The first-person narrator is Simbala, who lives in a village on the banks of an unnamed river in an unidentified country. Does it matter where in the world this is? Not really, for this could be any so-called undeveloped country one can think of, about to be forever affected by commercial exploitation, the unrest that comes in its wake, the environmental impacts that accrue and the societal fragmentations that inevitably follow. Healthy rivers matter -- for the environment, for the communities that rely on it for life and livelihood. And when the river that flows past Simbala's village shows signs of change for the worse, it'll inevitably affect her, family, friends and the community that depends on it.
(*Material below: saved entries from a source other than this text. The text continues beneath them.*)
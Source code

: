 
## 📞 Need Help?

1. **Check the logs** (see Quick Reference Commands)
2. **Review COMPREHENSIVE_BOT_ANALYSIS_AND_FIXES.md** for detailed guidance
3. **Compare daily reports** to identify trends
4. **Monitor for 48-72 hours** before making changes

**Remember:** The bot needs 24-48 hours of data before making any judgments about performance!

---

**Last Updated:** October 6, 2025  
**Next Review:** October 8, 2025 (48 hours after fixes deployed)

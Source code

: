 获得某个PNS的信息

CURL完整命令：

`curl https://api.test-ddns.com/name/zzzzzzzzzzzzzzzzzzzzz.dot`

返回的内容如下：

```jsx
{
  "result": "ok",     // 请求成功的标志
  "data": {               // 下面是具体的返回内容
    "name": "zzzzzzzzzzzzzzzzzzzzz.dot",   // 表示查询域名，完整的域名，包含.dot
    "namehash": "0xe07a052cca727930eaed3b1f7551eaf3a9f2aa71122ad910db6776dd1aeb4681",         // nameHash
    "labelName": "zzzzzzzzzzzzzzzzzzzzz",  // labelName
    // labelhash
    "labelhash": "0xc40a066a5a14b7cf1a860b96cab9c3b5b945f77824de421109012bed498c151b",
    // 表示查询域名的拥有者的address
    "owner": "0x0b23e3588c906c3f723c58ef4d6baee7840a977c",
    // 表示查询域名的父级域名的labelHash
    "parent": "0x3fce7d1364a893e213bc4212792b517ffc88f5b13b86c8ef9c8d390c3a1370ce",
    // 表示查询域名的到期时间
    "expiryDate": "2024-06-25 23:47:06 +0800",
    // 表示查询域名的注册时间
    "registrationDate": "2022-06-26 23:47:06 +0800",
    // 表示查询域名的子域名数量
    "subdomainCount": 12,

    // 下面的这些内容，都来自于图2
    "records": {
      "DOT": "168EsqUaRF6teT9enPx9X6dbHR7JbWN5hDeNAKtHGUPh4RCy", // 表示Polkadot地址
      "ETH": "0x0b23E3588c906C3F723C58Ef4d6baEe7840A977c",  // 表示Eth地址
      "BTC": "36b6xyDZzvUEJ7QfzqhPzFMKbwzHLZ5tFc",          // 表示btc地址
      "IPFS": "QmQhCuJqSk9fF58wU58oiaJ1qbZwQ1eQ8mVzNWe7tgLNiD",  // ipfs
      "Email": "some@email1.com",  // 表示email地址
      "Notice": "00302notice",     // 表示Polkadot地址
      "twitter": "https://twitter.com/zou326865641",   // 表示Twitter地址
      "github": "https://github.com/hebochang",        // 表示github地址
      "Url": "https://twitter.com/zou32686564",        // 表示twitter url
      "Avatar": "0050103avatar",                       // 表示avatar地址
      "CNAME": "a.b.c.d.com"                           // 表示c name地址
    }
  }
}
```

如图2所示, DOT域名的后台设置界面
The Book that is in the hereditary keeping of Simbala is more than just a totem object. On one level it may be an aid to bibliomancy, for foretelling possibilities, but also a consolation, an heirloom and an indicator of communal health. On yet another level Croggon presents it as an ever-changing possession, perhaps in a magic realist sort of way -- though as with all literature any random page will never reappear the same as the first time you saw it.
When an outsider -- an environmental activist and academic writer -- visits the village to examine how corporate greed upriver adversely affects those living downriver, she herself proves by a single inexplicable act to be the catalyst for change that she ostensibly came to record. In an attempt to right the wrong visited on her village Simbala, the hereditary Keeper of the now lost Book, travels alone in pursuit of Jane Watson. Spurred by shame and anger she finds her way to the teeming city, here to reflect on loss, change and failure while pouring her heart into the new book she is writing and communicating her hopes and fears to her new companions. Until, that is, she hears that Jane Watson is back in the city.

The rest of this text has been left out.